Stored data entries
-- Opening Marker --
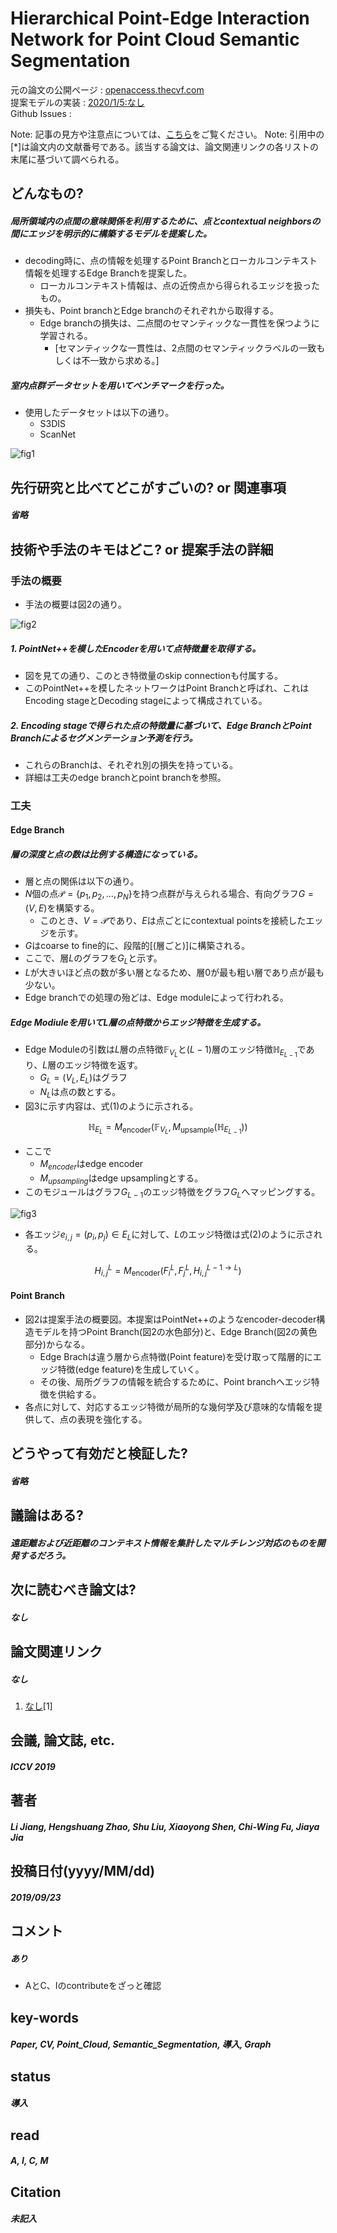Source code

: # Hierarchical Point-Edge Interaction Network for Point Cloud Semantic Segmentation

元の論文の公開ページ : [openaccess.thecvf.com](http://openaccess.thecvf.com/content_ICCV_2019/papers/Jiang_Hierarchical_Point-Edge_Interaction_Network_for_Point_Cloud_Semantic_Segmentation_ICCV_2019_paper.pdf)  
提案モデルの実装 : [2020/1/5:なし]()  
Github Issues : []()  

Note: 記事の見方や注意点については、[こちら](/)をご覧ください。
Note: 引用中の[*]は論文内の文献番号である。該当する論文は、論文関連リンクの各リストの末尾に基づいて調べられる。

## どんなもの?
##### 局所領域内の点間の意味関係を利用するために、点とcontextual neighborsの間にエッジを明示的に構築するモデルを提案した。
- decoding時に、点の情報を処理するPoint Branchとローカルコンテキスト情報を処理するEdge Branchを提案した。
  - ローカルコンテキスト情報は、点の近傍点から得られるエッジを扱ったもの。
- 損失も、Point branchとEdge branchのそれぞれから取得する。
  - Edge branchの損失は、二点間のセマンティックな一貫性を保つように学習される。
    - [セマンティックな一貫性は、2点間のセマンティックラベルの一致もしくは不一致から求める。]

##### 室内点群データセットを用いてベンチマークを行った。
- 使用したデータセットは以下の通り。
  - S3DIS
  - ScanNet

![fig1](img/HPINfPCSS/fig1.png)

## 先行研究と比べてどこがすごいの? or 関連事項
##### 省略

## 技術や手法のキモはどこ? or 提案手法の詳細
### 手法の概要
- 手法の概要は図2の通り。

![fig2](img/HPINfPCSS/fig2.png)

##### 1. PointNet++を模したEncoderを用いて点特徴量を取得する。
- 図を見ての通り、このとき特徴量のskip connectionも付属する。
- このPointNet++を模したネットワークはPoint Branchと呼ばれ、これはEncoding stageとDecoding stageによって構成されている。

##### 2. Encoding stageで得られた点の特徴量に基づいて、Edge BranchとPoint Branchによるセグメンテーション予測を行う。
- これらのBranchは、それぞれ別の損失を持っている。
- 詳細は工夫のedge branchとpoint branchを参照。

### 工夫
#### Edge Branch
##### 層の深度と点の数は比例する構造になっている。
- 層と点の関係は以下の通り。
- $N$個の点$\mathcal{P}=\{p_{1}, p_{2}, \ldots, p_{N}\}$を持つ点群が与えられる場合、有向グラフ$G=(V,E)$を構築する。
  - このとき、$V=\mathcal{P}$であり、$E$は点ごとにcontextual pointsを接続したエッジを示す。
- $G$はcoarse to fine的に、段階的[(層ごと)]に構築される。
- ここで、層$L$のグラフを$G_ L$と示す。
- $L$が大きいほど点の数が多い層となるため、層0が最も粗い層であり点が最も少ない。
- Edge branchでの処理の殆どは、Edge moduleによって行われる。

##### Edge Modiuleを用いて$L$層の点特徴からエッジ特徴を生成する。
- Edge Moduleの引数は$L$層の点特徴$\mathbb{F}_ {V_ L}$と($L-1$)層のエッジ特徴$\mathbb{H}_ {E_ {L-1}}$であり、$L$層のエッジ特徴を返す。
  - $G_ L=(V_ L, E_ L)$はグラフ
  - $N_ L$は点の数とする。
- 図3に示す内容は、式(1)のように示される。

$$
\mathbb{H}_{E_{L}}=M_{\text {encoder}}\left(\mathbb{F}_{V_{L}}, M_{\text {upsample}}\left(\mathbb{H}_{E_{L-1}}\right)\right) \tag{1}
$$

- ここで
  - $M_ {encoder}$はedge encoder
  - $M_ {upsampling}$はedge upsamplingとする。
- このモジュールはグラフ$G_ {L-1}$のエッジ特徴をグラフ$G_ L$へマッピングする。

![fig3](img/HPINfPCSS/fig3.png)

- 各エッジ$e_ {i,j}=(p_ i, p_ j)\in E_ L$に対して、$L$のエッジ特徴は式(2)のように示される。

$$
H_{i, j}^{L}=M_{\text {encoder}}\left(F_{i}^{L}, F_{j}^{L}, H_{i, j}^{L-1 \rightarrow L}\right) \tag{2}
$$


#### Point Branch


- 図2は提案手法の概要図。本提案はPointNet++のようなencoder-decoder構造モデルを持つPoint Branch(図2の水色部分)と、Edge Branch(図2の黄色部分)からなる。
  - Edge Brachは違う層から点特徴(Point feature)を受け取って階層的にエッジ特徴(edge feature)を生成していく。
  - その後、局所グラフの情報を統合するために、Point branchへエッジ特徴を供給する。
- 各点に対して、対応するエッジ特徴が局所的な幾何学及び意味的な情報を提供して、点の表現を強化する。


## どうやって有効だと検証した?
##### 省略

## 議論はある?
##### 遠距離および近距離のコンテキスト情報を集計したマルチレンジ対応のものを開発するだろう。

## 次に読むべき論文は?
##### なし

## 論文関連リンク
##### なし
1. [なし]()[1]

## 会議, 論文誌, etc.
##### ICCV 2019

## 著者
##### Li Jiang, Hengshuang Zhao, Shu Liu, Xiaoyong Shen, Chi-Wing Fu, Jiaya Jia

## 投稿日付(yyyy/MM/dd)
##### 2019/09/23

## コメント
##### あり
- AとC、Iのcontributeをざっと確認

## key-words
##### Paper, CV, Point_Cloud, Semantic_Segmentation, 導入, Graph

## status
##### 導入

## read
##### A, I, C, M

## Citation
##### 未記入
-- Closing Marker --
- [Exercise directions] Write out each record exactly as shown, but not its pictures.

- [Result]
Source code

: # Hierarchical Point-Edge Interaction Network for Point Cloud Semantic Segmentation

元の論文の公開ページ : [openaccess.thecvf.com](http://openaccess.thecvf.com/content_ICCV_2019/papers/Jiang_Hierarchical_Point-Edge_Interaction_Network_for_Point_Cloud_Semantic_Segmentation_ICCV_2019_paper.pdf)  
提案モデルの実装 : [2020/1/5:なし]()  
Github Issues : []()  

Note: 記事の見方や注意点については、[こちら](/)をご覧ください。
Note: 引用中の[*]は論文内の文献番号である。該当する論文は、論文関連リンクの各リストの末尾に基づいて調べられる。

## どんなもの?
##### 局所領域内の点間の意味関係を利用するために、点とcontextual neighborsの間にエッジを明示的に構築するモデルを提案した。
- decoding時に、点の情報を処理するPoint Branchとローカルコンテキスト情報を処理するEdge Branchを提案した。
  - ローカルコンテキスト情報は、点の近傍点から得られるエッジを扱ったもの。
- 損失も、Point branchとEdge branchのそれぞれから取得する。
  - Edge branchの損失は、二点間のセマンティックな一貫性を保つように学習される。
    - [セマンティックな一貫性は、2点間のセマンティックラベルの一致もしくは不一致から求める。]

##### 室内点群データセットを用いてベンチマークを行った。
- 使用したデータセットは以下の通り。
  - S3DIS
  - ScanNet

![fig1](img/HPINfPCSS/fig1.png)

## 先行研究と比べてどこがすごいの? or 関連事項
##### 省略

## 技術や手法のキモはどこ? or 提案手法の詳細
### 手法の概要
- 手法の概要は図2の通り。

![fig2](img/HPINfPCSS/fig2.png)

##### 1. PointNet++を模したEncoderを用いて点特徴量を取得する。
- 図を見ての通り、このとき特徴量のskip connectionも付属する。
- このPointNet++を模したネットワークはPoint Branchと呼ばれ、これはEncoding stageとDecoding stageによって構成されている。

##### 2. Encoding stageで得られた点の特徴量に基づいて、Edge BranchとPoint Branchによるセグメンテーション予測を行う。
- これらのBranchは、それぞれ別の損失を持っている。
- 詳細は工夫のedge branchとpoint branchを参照。

### 工夫
#### Edge Branch
##### 層の深度と点の数は比例する構造になっている。
- 層と点の関係は以下の通り。
- $N$個の点$\mathcal{P}=\{p_{1}, p_{2}, \ldots, p_{N}\}$を持つ点群が与えられる場合、有向グラフ$G=(V,E)$を構築する。
  - このとき、$V=\mathcal{P}$であり、$E$は点ごとにcontextual pointsを接続したエッジを示す。
- $G$はcoarse to fine的に、段階的[(層ごと)]に構築される。
- ここで、層$L$のグラフを$G_ L$と示す。
- $L$が大きいほど点の数が多い層となるため、層0が最も粗い層であり点が最も少ない。
- Edge branchでの処理の殆どは、Edge moduleによって行われる。

##### Edge Modiuleを用いて$L$層の点特徴からエッジ特徴を生成する。
- Edge Moduleの引数は$L$層の点特徴$\mathbb{F}_ {V_ L}$と($L-1$)層のエッジ特徴$\mathbb{H}_ {E_ {L-1}}$であり、$L$層のエッジ特徴を返す。
  - $G_ L=(V_ L, E_ L)$はグラフ
  - $N_ L$は点の数とする。
- 図3に示す内容は、式(1)のように示される。

$$
\mathbb{H}_{E_{L}}=M_{\text {encoder}}\left(\mathbb{F}_{V_{L}}, M_{\text {upsample}}\left(\mathbb{H}_{E_{L-1}}\right)\right) \tag{1}
$$

- ここで
  - $M_ {encoder}$はedge encoder
  - $M_ {upsampling}$はedge upsamplingとする。
- このモジュールはグラフ$G_ {L-1}$のエッジ特徴をグラフ$G_ L$へマッピングする。

![fig3](img/HPINfPCSS/fig3.png)

- 各エッジ$e_ {i,j}=(p_ i, p_ j)\in E_ L$に対して、$L$のエッジ特徴は式(2)のように示される。

$$
H_{i, j}^{L}=M_{\text {encoder}}\left(F_{i}^{L}, F_{j}^{L}, H_{i, j}^{L-1 \rightarrow L}\right) \tag{2}
$$


#### Point Branch


- 図2は提案手法の概要図。本提案はPointNet++のようなencoder-decoder構造モデルを持つPoint Branch(図2の水色部分)と、Edge Branch(図2の黄色部分)からなる。
  - Edge Brachは違う層から点特徴(Point feature)を受け取って階層的にエッジ特徴(edge feature)を生成していく。
  - その後、局所グラフの情報を統合するために、Point branchへエッジ特徴を供給する。
- 各点に対して、対応するエッジ特徴が局所的な幾何学及び意味的な情報を提供して、点の表現を強化する。


## どうやって有効だと検証した?
##### 省略

## 議論はある?
##### 遠距離および近距離のコンテキスト情報を集計したマルチレンジ対応のものを開発するだろう。

## 次に読むべき論文は?
##### なし

## 論文関連リンク
##### なし
1. [なし]()[1]

## 会議, 論文誌, etc.
##### ICCV 2019

## 著者
##### Li Jiang, Hengshuang Zhao, Shu Liu, Xiaoyong Shen, Chi-Wing Fu, Jiaya Jia

## 投稿日付(yyyy/MM/dd)
##### 2019/09/23

## コメント
##### あり
- AとC、Iのcontributeをざっと確認

## key-words
##### Paper, CV, Point_Cloud, Semantic_Segmentation, 導入, Graph

## status
##### 導入

## read
##### A, I, C, M

## Citation
##### 未記入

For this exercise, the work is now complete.